During the Krebs cycle,
Correct Answer
E. All of these.
Explanation
During the Krebs cycle, multiple processes occur simultaneously. Substrate-level phosphorylation refers to the production of ATP by transferring a phosphate group from a substrate molecule to ADP. Oxaloacetate is constantly regenerated to ensure the continuous flow of the cycle. Electrons and H+ ions are transferred to coenzymes NAD+ and FAD, which are crucial for the electron transport chain. Lastly, carbon dioxide molecules are formed as byproducts of the cycle. Therefore, all of these processes occur during the Krebs cycle.
11.
In respiration, the greatest number of ATP molecules is produced in
Correct Answer
D. Electron transfer pHospHorylation.
Explanation
Electron transfer phosphorylation, also known as oxidative phosphorylation, occurs in the mitochondria and is the final step in cellular respiration.
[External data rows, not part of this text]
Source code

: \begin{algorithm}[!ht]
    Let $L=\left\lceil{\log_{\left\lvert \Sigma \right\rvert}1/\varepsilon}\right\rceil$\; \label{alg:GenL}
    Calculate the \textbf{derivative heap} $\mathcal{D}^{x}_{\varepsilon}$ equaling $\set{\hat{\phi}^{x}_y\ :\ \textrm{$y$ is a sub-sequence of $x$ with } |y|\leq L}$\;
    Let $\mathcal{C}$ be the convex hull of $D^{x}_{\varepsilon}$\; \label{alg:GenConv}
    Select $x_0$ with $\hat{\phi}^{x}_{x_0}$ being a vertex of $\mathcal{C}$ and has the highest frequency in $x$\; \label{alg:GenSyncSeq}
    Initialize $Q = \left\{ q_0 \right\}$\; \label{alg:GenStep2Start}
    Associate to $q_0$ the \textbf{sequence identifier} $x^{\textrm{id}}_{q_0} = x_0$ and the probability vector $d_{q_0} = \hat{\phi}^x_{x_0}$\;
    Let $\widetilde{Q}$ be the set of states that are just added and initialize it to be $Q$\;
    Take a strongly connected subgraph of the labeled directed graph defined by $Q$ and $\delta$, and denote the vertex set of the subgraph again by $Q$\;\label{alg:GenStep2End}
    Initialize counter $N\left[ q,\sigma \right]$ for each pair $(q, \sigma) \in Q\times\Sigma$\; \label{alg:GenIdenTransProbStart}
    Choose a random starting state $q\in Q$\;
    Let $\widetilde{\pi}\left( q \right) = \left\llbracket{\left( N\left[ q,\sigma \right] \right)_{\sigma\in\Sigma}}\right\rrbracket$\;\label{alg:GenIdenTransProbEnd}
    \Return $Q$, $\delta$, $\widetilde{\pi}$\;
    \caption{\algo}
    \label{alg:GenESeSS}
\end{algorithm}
It involves the transfer of electrons from electron carriers to the electron transport chain, which generates a proton gradient across the inner mitochondrial membrane. This proton gradient is then used by ATP synthase to produce ATP molecules. This process produces the greatest number of ATP molecules compared to other steps in respiration such as glycolysis, acetyl-CoA formation, anaerobic electron transfer, and the Krebs cycle.